Only the lines that hold the word "pink" are wanted from this listing.

** Records supplied follows **

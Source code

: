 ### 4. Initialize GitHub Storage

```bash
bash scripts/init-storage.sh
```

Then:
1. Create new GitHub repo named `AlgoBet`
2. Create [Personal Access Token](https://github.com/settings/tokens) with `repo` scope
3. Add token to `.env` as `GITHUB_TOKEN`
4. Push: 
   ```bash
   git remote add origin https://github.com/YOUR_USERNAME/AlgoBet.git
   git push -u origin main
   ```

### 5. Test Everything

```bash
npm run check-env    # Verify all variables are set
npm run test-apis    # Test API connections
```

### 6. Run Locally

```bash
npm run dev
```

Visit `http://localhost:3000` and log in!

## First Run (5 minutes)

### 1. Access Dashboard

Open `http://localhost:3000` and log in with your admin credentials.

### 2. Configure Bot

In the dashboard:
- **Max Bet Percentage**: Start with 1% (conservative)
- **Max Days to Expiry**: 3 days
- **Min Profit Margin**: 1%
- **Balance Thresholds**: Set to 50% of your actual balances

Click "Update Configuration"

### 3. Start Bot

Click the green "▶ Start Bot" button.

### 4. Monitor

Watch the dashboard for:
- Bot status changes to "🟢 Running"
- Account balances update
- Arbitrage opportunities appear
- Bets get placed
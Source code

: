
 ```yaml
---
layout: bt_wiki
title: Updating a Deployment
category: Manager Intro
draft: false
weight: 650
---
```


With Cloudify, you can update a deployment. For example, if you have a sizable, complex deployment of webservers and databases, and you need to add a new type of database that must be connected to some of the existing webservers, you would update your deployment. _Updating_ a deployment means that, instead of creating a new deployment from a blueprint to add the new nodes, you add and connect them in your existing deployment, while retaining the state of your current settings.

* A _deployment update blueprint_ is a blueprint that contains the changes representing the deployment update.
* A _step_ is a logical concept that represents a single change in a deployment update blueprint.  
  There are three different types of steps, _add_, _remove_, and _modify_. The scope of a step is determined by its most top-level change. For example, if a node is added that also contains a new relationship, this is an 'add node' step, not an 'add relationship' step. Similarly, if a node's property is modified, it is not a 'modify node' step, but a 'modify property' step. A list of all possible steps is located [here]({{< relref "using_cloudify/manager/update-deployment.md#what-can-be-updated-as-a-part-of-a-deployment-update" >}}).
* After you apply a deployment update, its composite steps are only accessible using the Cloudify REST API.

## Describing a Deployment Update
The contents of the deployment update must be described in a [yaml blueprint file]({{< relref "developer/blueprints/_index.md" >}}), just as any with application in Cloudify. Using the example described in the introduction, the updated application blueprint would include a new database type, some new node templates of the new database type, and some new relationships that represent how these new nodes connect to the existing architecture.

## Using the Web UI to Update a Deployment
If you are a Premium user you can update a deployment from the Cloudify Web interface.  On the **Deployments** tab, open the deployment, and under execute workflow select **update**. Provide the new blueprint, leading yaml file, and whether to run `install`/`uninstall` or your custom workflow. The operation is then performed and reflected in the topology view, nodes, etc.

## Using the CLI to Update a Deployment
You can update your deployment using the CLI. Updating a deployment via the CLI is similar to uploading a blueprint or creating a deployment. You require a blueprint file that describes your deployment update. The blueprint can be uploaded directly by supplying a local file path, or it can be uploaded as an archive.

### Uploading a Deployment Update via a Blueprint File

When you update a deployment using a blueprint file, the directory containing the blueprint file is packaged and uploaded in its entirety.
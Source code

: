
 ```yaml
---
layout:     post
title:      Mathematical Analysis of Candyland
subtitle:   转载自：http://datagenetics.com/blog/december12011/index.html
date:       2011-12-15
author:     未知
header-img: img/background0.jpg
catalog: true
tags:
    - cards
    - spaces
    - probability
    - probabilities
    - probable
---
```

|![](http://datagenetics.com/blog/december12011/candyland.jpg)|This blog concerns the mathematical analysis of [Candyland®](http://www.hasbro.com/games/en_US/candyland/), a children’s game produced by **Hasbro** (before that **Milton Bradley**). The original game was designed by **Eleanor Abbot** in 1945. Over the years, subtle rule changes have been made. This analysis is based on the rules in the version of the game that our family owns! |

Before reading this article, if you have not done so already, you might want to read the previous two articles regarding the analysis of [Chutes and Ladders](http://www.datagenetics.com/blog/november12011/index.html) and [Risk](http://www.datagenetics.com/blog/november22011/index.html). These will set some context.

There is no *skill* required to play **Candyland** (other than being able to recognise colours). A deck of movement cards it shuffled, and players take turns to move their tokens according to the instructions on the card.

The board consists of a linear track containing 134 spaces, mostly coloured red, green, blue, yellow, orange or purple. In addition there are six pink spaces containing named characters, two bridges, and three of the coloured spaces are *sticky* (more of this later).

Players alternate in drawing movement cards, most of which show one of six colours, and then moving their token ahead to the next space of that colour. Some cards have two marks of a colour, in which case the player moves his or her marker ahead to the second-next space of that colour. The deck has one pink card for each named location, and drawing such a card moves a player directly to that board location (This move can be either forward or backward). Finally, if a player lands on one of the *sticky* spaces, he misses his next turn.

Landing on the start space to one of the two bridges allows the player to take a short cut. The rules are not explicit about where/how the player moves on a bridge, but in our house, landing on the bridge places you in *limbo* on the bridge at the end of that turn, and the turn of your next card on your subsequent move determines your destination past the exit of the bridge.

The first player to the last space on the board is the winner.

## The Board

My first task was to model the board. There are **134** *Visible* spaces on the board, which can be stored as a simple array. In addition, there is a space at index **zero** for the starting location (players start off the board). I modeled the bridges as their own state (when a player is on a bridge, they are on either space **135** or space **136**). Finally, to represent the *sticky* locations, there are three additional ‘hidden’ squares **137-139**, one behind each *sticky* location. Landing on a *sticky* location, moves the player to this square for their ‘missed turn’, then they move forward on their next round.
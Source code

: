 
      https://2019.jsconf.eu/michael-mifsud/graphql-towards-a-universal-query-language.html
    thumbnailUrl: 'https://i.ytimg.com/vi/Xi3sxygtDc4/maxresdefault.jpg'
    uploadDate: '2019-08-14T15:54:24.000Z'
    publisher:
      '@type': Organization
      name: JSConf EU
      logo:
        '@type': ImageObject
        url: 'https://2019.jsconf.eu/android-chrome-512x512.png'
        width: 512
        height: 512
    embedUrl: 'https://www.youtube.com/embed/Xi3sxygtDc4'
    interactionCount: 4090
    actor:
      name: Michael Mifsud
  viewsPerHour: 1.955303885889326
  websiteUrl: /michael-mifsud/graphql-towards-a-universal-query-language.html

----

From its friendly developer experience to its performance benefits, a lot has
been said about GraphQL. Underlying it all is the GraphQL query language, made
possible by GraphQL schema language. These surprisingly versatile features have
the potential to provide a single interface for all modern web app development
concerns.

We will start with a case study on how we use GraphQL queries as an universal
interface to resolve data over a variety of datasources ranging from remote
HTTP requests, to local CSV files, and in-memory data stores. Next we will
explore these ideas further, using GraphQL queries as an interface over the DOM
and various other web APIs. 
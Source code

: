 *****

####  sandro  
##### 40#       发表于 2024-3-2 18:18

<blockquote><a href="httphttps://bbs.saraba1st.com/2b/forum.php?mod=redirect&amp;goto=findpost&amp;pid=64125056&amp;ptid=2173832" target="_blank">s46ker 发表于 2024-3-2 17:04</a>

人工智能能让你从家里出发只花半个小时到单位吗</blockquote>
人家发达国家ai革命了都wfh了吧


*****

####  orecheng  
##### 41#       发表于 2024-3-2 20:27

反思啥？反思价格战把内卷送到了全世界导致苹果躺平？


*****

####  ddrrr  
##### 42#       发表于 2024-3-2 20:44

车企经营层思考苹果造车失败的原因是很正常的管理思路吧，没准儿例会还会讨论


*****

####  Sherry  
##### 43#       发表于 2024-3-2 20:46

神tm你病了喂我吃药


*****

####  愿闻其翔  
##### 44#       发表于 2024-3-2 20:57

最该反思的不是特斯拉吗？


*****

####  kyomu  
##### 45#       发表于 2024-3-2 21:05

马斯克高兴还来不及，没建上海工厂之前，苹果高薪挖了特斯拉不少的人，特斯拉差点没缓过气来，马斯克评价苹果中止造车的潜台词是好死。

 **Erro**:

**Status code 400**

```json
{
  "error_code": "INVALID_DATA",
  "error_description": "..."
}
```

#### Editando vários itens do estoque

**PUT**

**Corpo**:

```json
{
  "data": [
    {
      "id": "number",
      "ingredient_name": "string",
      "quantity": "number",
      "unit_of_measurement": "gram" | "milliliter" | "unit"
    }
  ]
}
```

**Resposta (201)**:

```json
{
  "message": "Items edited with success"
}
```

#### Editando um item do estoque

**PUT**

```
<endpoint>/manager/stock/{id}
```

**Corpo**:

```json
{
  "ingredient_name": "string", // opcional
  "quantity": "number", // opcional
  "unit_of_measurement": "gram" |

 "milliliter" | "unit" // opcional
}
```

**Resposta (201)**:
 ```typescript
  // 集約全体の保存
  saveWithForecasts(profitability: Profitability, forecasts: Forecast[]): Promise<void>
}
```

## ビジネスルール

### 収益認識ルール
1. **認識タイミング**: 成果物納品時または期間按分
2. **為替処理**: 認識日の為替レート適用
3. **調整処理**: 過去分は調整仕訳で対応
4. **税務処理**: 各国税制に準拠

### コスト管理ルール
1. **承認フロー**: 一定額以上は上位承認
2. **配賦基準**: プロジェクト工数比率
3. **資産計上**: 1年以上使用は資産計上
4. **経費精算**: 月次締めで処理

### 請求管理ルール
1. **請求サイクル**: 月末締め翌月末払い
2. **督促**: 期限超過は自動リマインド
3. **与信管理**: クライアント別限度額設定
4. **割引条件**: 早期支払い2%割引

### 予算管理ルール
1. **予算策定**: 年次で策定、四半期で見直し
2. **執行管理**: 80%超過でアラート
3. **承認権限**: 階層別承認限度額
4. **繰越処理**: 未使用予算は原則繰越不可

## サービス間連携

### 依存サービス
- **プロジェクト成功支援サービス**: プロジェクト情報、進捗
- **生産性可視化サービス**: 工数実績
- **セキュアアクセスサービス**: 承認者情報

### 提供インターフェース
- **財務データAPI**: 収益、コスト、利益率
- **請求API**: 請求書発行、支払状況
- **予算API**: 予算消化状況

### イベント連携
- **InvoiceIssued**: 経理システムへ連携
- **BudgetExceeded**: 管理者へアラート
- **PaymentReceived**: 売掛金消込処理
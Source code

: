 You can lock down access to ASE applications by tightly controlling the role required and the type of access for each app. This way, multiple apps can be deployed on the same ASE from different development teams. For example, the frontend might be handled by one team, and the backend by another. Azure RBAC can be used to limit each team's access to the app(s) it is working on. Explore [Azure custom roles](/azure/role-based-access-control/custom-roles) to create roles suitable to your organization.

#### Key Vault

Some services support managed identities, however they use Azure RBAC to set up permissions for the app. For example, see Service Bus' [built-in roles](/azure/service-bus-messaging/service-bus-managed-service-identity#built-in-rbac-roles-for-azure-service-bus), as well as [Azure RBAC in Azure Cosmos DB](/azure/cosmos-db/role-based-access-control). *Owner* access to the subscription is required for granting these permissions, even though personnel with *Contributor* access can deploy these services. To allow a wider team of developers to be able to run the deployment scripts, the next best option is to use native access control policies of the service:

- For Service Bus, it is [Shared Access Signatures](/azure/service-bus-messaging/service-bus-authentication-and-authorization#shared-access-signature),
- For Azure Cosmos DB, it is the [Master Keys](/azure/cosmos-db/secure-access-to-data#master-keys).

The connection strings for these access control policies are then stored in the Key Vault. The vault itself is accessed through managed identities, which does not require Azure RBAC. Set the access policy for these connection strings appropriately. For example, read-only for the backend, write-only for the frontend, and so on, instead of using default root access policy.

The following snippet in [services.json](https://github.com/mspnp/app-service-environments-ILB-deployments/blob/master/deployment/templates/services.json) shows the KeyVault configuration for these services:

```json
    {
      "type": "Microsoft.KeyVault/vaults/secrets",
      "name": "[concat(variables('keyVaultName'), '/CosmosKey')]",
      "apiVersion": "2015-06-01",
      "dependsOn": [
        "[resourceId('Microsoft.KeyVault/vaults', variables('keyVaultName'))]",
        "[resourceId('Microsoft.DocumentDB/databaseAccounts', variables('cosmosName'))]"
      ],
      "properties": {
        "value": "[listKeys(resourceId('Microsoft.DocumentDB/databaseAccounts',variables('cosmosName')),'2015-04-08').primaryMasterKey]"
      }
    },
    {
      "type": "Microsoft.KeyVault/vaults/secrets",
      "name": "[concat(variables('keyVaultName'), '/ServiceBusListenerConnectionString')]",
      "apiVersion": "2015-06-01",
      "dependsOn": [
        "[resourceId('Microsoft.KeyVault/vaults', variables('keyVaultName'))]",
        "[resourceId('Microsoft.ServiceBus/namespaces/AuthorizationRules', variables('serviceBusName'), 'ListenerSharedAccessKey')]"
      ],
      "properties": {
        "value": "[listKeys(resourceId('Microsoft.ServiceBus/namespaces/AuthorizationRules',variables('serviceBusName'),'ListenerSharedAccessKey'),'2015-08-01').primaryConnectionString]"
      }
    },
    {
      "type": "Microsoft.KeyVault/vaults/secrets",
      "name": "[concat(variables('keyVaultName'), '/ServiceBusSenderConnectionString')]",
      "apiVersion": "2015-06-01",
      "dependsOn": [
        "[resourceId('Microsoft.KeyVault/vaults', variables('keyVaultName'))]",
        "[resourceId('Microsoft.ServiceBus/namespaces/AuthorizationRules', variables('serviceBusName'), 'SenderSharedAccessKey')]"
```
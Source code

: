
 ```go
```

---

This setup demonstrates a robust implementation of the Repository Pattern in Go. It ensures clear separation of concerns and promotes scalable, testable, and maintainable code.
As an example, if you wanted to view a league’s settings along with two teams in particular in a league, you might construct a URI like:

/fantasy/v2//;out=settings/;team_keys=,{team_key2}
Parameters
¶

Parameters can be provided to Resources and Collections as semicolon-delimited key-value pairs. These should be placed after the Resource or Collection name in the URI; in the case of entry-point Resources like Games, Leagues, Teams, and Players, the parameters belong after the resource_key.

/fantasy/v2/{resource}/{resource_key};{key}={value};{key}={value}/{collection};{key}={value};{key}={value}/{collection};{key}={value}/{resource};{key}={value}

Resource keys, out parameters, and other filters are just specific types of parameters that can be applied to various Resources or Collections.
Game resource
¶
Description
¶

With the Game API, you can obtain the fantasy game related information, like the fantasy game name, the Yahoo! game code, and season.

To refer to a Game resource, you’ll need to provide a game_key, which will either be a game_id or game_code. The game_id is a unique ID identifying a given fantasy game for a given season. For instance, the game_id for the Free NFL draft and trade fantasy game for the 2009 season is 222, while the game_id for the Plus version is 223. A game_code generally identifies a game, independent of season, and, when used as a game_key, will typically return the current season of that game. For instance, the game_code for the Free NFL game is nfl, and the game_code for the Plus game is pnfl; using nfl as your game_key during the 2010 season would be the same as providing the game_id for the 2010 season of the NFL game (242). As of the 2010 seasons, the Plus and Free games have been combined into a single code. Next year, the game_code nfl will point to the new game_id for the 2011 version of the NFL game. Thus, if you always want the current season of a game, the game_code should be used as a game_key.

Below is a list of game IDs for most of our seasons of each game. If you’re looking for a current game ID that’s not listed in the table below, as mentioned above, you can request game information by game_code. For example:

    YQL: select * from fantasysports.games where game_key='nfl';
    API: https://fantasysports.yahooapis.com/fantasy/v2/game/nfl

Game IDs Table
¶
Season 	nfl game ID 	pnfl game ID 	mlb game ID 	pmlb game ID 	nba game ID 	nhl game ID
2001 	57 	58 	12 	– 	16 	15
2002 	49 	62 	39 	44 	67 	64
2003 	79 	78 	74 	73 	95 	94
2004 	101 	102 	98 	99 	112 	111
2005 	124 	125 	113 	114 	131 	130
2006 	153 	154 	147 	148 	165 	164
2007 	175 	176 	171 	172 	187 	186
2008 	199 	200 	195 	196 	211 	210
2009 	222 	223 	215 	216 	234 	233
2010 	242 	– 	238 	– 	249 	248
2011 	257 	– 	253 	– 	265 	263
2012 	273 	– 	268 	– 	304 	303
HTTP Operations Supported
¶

** End of Records supplied **

▶ _Exercise result_
The board consists of a linear track containing 134 spaces, mostly coloured red, green, blue, yellow, orange or purple. In addition there are six pink spaces containing named characters, two bridges, and three of the coloured spaces are *sticky* (more of this later).
Players alternate in drawing movement cards, most of which show one of six colours, and then moving their token ahead to the next space of that colour. Some cards have two marks of a colour, in which case the player moves his or her marker ahead to the second-next space of that colour. The deck has one pink card for each named location, and drawing such a card moves a player directly to that board location (This move can be either forward or backward). Finally, if a player lands on one of the *sticky* spaces, he misses his next turn.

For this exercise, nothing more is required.